NEW DELHI: The SC on Tuesday said suspension of 12 BJP MLAs in Maharashtra for one year is worse than expulsion and as per the constitutional provision, a constituency cannot go unrepresented for over six months.
A bench of Justices A M Khanwilkar, Dinesh Maheshwari and C T Ravikumar said the House has power to suspend a member, but not for a period of beyond 59 days and hinted it would only pass an order on the quantum of punishment. "You can't create a constitutional void, a hiatus situation for the constituency. And it is one constituency or 12 constituencies, it makes no difference. Each constituency has equal amount of right to be represented in the House," it said.
The bench referred to Article 190 (4), which says if a member is, without permission, absent from all meetings for 60 days, the House may declare the seat vacant. The court said it would set a "dangerous precedent" if elected members are removed from the House for a long duration.
Dangerous for democratic set-up: SC
It said: "This will be very dangerous for the democratic set-up and complete democratic value will be compromised." It added that in this case its is 12 members and "there can be a case where the number could be 120". The counsel appearing for the state said he would discuss it with the government.
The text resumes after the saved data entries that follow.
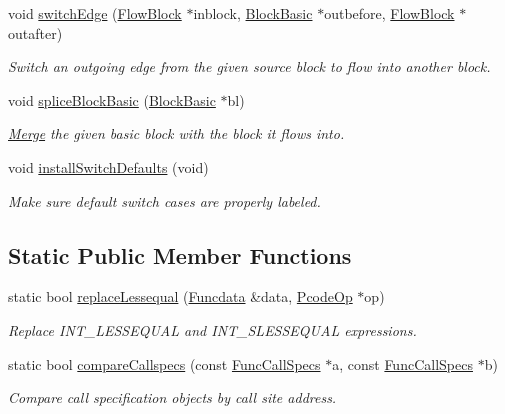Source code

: \begin{DoxyCompactItemize}
void \mbox{\hyperlink{class_funcdata_a5ba1555023c49006ed39936b9a40aba4}{switch\+Edge}} (\mbox{\hyperlink{class_flow_block}{Flow\+Block}} $\ast$inblock, \mbox{\hyperlink{class_block_basic}{Block\+Basic}} $\ast$outbefore, \mbox{\hyperlink{class_flow_block}{Flow\+Block}} $\ast$outafter)
\begin{DoxyCompactList}\small\item\em Switch an outgoing edge from the given {\itshape source} block to flow into another block. \end{DoxyCompactList}\item 
void \mbox{\hyperlink{class_funcdata_a9f0c9d7c7fb4217731ae45f7848e4034}{splice\+Block\+Basic}} (\mbox{\hyperlink{class_block_basic}{Block\+Basic}} $\ast$bl)
\begin{DoxyCompactList}\small\item\em \mbox{\hyperlink{class_merge}{Merge}} the given basic block with the block it flows into. \end{DoxyCompactList}\item 
void \mbox{\hyperlink{class_funcdata_a9021f01b57f8704db66341bc7f65f39f}{install\+Switch\+Defaults}} (void)
\begin{DoxyCompactList}\small\item\em Make sure default switch cases are properly labeled. \end{DoxyCompactList}\end{DoxyCompactItemize}
\subsection*{Static Public Member Functions}
\begin{DoxyCompactItemize}
\item 
static bool \mbox{\hyperlink{class_funcdata_a8af7249a90794ba6001046e28c0aeb5c}{replace\+Lessequal}} (\mbox{\hyperlink{class_funcdata}{Funcdata}} \&data, \mbox{\hyperlink{class_pcode_op}{Pcode\+Op}} $\ast$op)
\begin{DoxyCompactList}\small\item\em Replace I\+N\+T\+\_\+\+L\+E\+S\+S\+E\+Q\+U\+AL and I\+N\+T\+\_\+\+S\+L\+E\+S\+S\+E\+Q\+U\+AL expressions. \end{DoxyCompactList}\item 
static bool \mbox{\hyperlink{class_funcdata_a4456bfc523a4527c9fd924ecadacec63}{compare\+Callspecs}} (const \mbox{\hyperlink{class_func_call_specs}{Func\+Call\+Specs}} $\ast$a, const \mbox{\hyperlink{class_func_call_specs}{Func\+Call\+Specs}} $\ast$b)
\begin{DoxyCompactList}\small\item\em Compare call specification objects by call site address. \end{DoxyCompactList}\end{DoxyCompactItemize}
The apex court posted the matter for January 18.
On December 14, the SC had sought responses from the Maharashtra assembly and government on the pleas of the 12 MLAs challenging the resolution passed by the assembly to suspend them for a year.
The 12 are Sanjay Kute, Ashish Shelar, Abhimanyu Pawar, Girish Mahajan, Atul Bhatkhalkar, Parag Alavani, Harish Pimpale, Yogesh Sagar, Jay Kumar Rawat, Narayan Kuche, Ram Satpute and Bunty Bhangdia.
The suspension motion, moved by parliamentary affairs minister Anil Parab, was passed by a voice vote.